Frankenheimer has the
confrontation with Thaddeus Stevens as a crucial preparation for Seven Days in May.
“It’s like walking into Ford’s
Theatre knowing what’s going to happen,” says a gallery spectator. The
abolitionist Stevens is carried in to prosecute on the shoulders of two black
porters. Exclusion of witnesses, as in Inherit the Wind.
“The issue
of Union or Disunion.” Return to the Senate.
T.S. of the New York Times, “a fine and absorbing
biography”, he was ready to fight it over again, “may not be inspired drama.”
Leonard Maltin, “sincere... glossy”.
TV
Guide, “the
Hollywood treatment... slightly above-average”.
Halliwell could divine none of
this, citing James Agee on “Dieterle’s customary high-minded, high-polished
mélange”.
Kismet
Dieterle is ready for you on the
set of the royal palace.
How the Caliph came to marry the
daughter of the King of beggars, whose charming lies beguile a Queen in old Bagdad.
The hand of
fate, the title. “And why not?
If a king isn’t a king he’s just a yahoo!”
Inspired score by Herbert
Stothart. Songs by Harold Arlen and E.Y. Harburg.
“My rose will bloom for some
camel boy. He’ll never know how sweet she is.”
“Eah,
guess he has been drinking too much.”
What would you have, Satyajit Ray
on a fairy tale? Colman in his element, everybody in their
element. “I wonder what this barbarian wants to have traveled so far” in
1944, to see the Grand Vizier.
P.P.K. of the New
York Times dozed off before the end, but “otherwise it is a lavishly
staged, fast-moving and generally enjoyable picture.”
Truffaut
notes the assassination attempt in La Mariée était en noir.
Dancing? “It’s the
flower on the mountaintop!” Which is precisely the point of Peter Brook’s Meetings
With Remarkable Men. It’s a fair bet that Ray saw
this before making Jalsaghar, Kurosawa before The
Hidden Fortress for his clowns.
And when the German
cinema comes to Hollywood for its life, it answers Lang’s Metropolis
with Dietrich in gold like something out of the Ballets Russes.

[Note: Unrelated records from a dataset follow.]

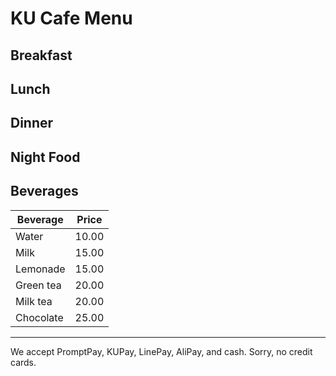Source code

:# KU Cafe Menu


## Breakfast




## Lunch 
    

## Dinner


## Night Food


## Beverages
| Beverage | Price | 
| --- | --- |
| Water | 10.00 |
| Milk | 15.00 |
| Lemonade | 15.00 |
| Green tea | 20.00 |
| Milk tea | 20.00 |
| Chocolate | 25.00 |



---

We accept PromptPay, KUPay, LinePay, AliPay, and cash. Sorry, no credit cards.
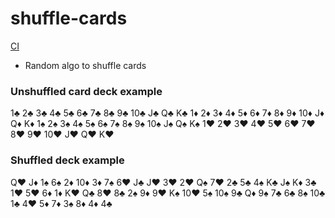 # shuffle-cards

[CI](https://app.travis-ci.com/tejal-par/shuffle-cards.svg?token=11DuFnRyGiWUtB8z9FuQ&branch=main)

- Random algo to shuffle cards

### Unshuffled card deck example
1♣ 2♣ 3♣ 4♣ 5♣ 6♣ 7♣ 8♣ 9♣ 10♣ J♣ Q♣ K♣
1♦ 2♦ 3♦ 4♦ 5♦ 6♦ 7♦ 8♦ 9♦ 10♦ J♦ Q♦ K♦
1♠ 2♠ 3♠ 4♠ 5♠ 6♠ 7♠ 8♠ 9♠ 10♠ J♠ Q♠ K♠
1♥ 2♥ 3♥ 4♥ 5♥ 6♥ 7♥ 8♥ 9♥ 10♥ J♥ Q♥ K♥

### Shuffled deck example
Q♥ J♦ 1♠ 6♠ 2♦ 10♦ 3♦ 7♠ 6♥ J♣ J♥ 3♥ 2♥
Q♠ 7♥ 2♣ 5♣ 4♠ K♣ J♠ K♦ 3♣ 1♥ 5♥ 6♦ 1♦
K♥ Q♣ 8♥ 8♣ 2♠ 9♦ 9♥ K♠ 10♥ 5♠ 10♠ 9♣ Q♦
9♠ 7♣ 6♣ 8♠ 10♣ 1♣ 4♥ 5♦ 7♦ 3♠ 8♦ 4♦ 4♣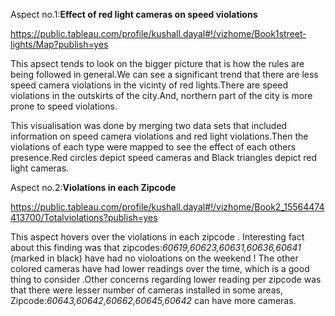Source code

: Aspect no.1:**Effect of red light cameras on speed violations**

https://public.tableau.com/profile/kushall.dayal#!/vizhome/Book1street-lights/Map?publish=yes

This apsect tends to look on the bigger picture that is how the rules are being followed in general.We can see a significant trend that there are less speed camera violations in the vicinty of red lights.There are speed violations in the outskirts of the city.And, northern part of the city is more prone to speed violations.

This visualisation was done by merging two data sets that included information on speed camera violations and red light violations.Then the violations of each type were mapped to see the effect of each others presence.Red circles depict speed cameras and Black triangles depict red light cameras.   

Aspect no.2:**Violations in each Zipcode**

https://public.tableau.com/profile/kushall.dayal#!/vizhome/Book2_15564474413700/Totalviolations?publish=yes

This aspect hovers over the violations in each zipcode .
Interesting fact about this finding was that zipcodes:*60619,60623,60631,60636,60641* (marked in black) have had no violoations on the weekend !
The other colored cameras have had lower readings over the time, which is a good thing to consider .Other concerns regarding lower reading per zipcode was that there were lesser number of cameras installed in some areas, Zipcode:*60643,60642,60662,60645,60642* can have more cameras.
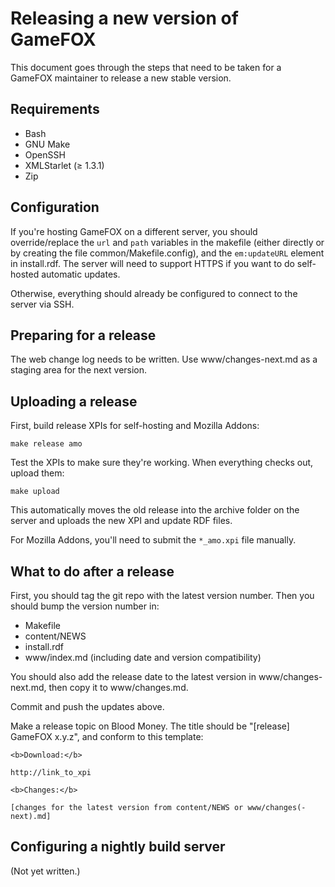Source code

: Releasing a new version of GameFOX
==================================

This document goes through the steps that need to be taken for a GameFOX
maintainer to release a new stable version.

Requirements
------------

* Bash
* GNU Make
* OpenSSH
* XMLStarlet (≥ 1.3.1)
* Zip

Configuration
-------------

If you're hosting GameFOX on a different server, you should override/replace
the `url` and `path` variables in the makefile (either directly or by creating
the file common/Makefile.config), and the `em:updateURL` element in
install.rdf. The server will need to support HTTPS if you want to do
self-hosted automatic updates.

Otherwise, everything should already be configured to connect to the server via
SSH.

Preparing for a release
-----------------------

The web change log needs to be written. Use www/changes-next.md as a staging
area for the next version.

Uploading a release
-------------------

First, build release XPIs for self-hosting and Mozilla Addons:

    make release amo

Test the XPIs to make sure they're working. When everything checks out, upload
them:

    make upload

This automatically moves the old release into the archive folder on the server
and uploads the new XPI and update RDF files.

For Mozilla Addons, you'll need to submit the `*_amo.xpi` file manually.

What to do after a release
--------------------------

First, you should tag the git repo with the latest version number. Then you
should bump the version number in:

* Makefile
* content/NEWS
* install.rdf
* www/index.md (including date and version compatibility)

You should also add the release date to the latest version in
www/changes-next.md, then copy it to www/changes.md.

Commit and push the updates above.

Make a release topic on Blood Money. The title should be "[release] GameFOX
x.y.z", and conform to this template:

    <b>Download:</b>

    http://link_to_xpi

    <b>Changes:</b>

    [changes for the latest version from content/NEWS or www/changes(-next).md]

Configuring a nightly build server
----------------------------------

(Not yet written.)
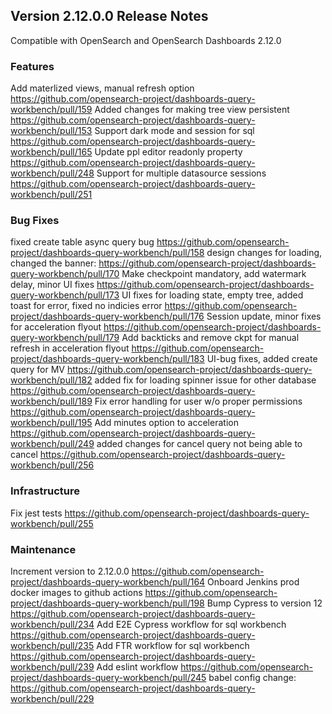 ## Version 2.12.0.0 Release Notes

Compatible with OpenSearch and OpenSearch Dashboards 2.12.0

### Features

Add materlized views, manual refresh option https://github.com/opensearch-project/dashboards-query-workbench/pull/159
Added changes for making tree view persistent https://github.com/opensearch-project/dashboards-query-workbench/pull/153
Support dark mode and session for sql https://github.com/opensearch-project/dashboards-query-workbench/pull/165
Update ppl editor readonly property https://github.com/opensearch-project/dashboards-query-workbench/pull/248
Support for multiple datasource sessions https://github.com/opensearch-project/dashboards-query-workbench/pull/251

### Bug Fixes

fixed create table async query bug https://github.com/opensearch-project/dashboards-query-workbench/pull/158
design changes for loading, changed the banner: https://github.com/opensearch-project/dashboards-query-workbench/pull/170
Make checkpoint mandatory, add watermark delay, minor UI fixes https://github.com/opensearch-project/dashboards-query-workbench/pull/173
UI fixes for loading state, empty tree, added toast for error, fixed no indicies error https://github.com/opensearch-project/dashboards-query-workbench/pull/176
Session update, minor fixes for acceleration flyout https://github.com/opensearch-project/dashboards-query-workbench/pull/179
Add backticks and remove ckpt for manual refresh in acceleration flyout https://github.com/opensearch-project/dashboards-query-workbench/pull/183
UI-bug fixes, added create query for MV https://github.com/opensearch-project/dashboards-query-workbench/pull/182
added fix for loading spinner issue for other database https://github.com/opensearch-project/dashboards-query-workbench/pull/189
Fix error handling for user w/o proper permissions https://github.com/opensearch-project/dashboards-query-workbench/pull/195
Add minutes option to acceleration https://github.com/opensearch-project/dashboards-query-workbench/pull/249
added changes for cancel query not being able to cancel https://github.com/opensearch-project/dashboards-query-workbench/pull/256

### Infrastructure

Fix jest tests https://github.com/opensearch-project/dashboards-query-workbench/pull/255

### Maintenance

Increment version to 2.12.0.0 https://github.com/opensearch-project/dashboards-query-workbench/pull/164
Onboard Jenkins prod docker images to github actions https://github.com/opensearch-project/dashboards-query-workbench/pull/198
Bump Cypress to version 12 https://github.com/opensearch-project/dashboards-query-workbench/pull/234
Add E2E Cypress workflow for sql workbench https://github.com/opensearch-project/dashboards-query-workbench/pull/235
Add FTR workflow for sql workbench https://github.com/opensearch-project/dashboards-query-workbench/pull/239
Add eslint workflow https://github.com/opensearch-project/dashboards-query-workbench/pull/245
babel config change: https://github.com/opensearch-project/dashboards-query-workbench/pull/229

Stothart evokes Strauss, Wilde’s incense is brought, Russell
has Salome’s Last Dance.
Halliwell’s Film Guide, “hollow and humourless”. For the splendiferousness of this, Colman lays on a touch of
Barrymore, all in fun (but cf. Crosland’s The Beloved Rogue),
Newton as well, he practically invents O’Toole.
Lubitsch has a Bagdad like this (Sumurun), Lotte Reiniger an adventure (Die Abenteuer
des Prinzen Achmed).
The
play, arranged by John Meehan, a great and able masterpiece.
“Ridiculous, beggars
don’t disappear from Bagdad.”
Cedric
Gibbons, Charles Rosher (Technicolor), Irene and Karinska.
Whether Salome dies or
is converted is the dramatist’s coin, as one-sided as Bob le flambeur’s.
It is observed that fairy tales are all that ever truly comes to pass.
Before
the divan, the case of the woodchopper’s ass and the “overly smart barber”.
Magic, “thus
demonstrating to the All-Highest, that nothing in the world is real.” The
dramatic construction, we may well believe, proved too mystifying for the
critics.
“Rather a dead beggar in
Bagdad than a living monarch of the wilderness.”
The choral triumph just
precedes Sir William Walton’s in Henry V.
I’ll Be Seeing
You
The construction is after the
manner of a joke. Why is a woman in prison like a GI neuro-psychiatric
case? Because it’s World War II, they have each other.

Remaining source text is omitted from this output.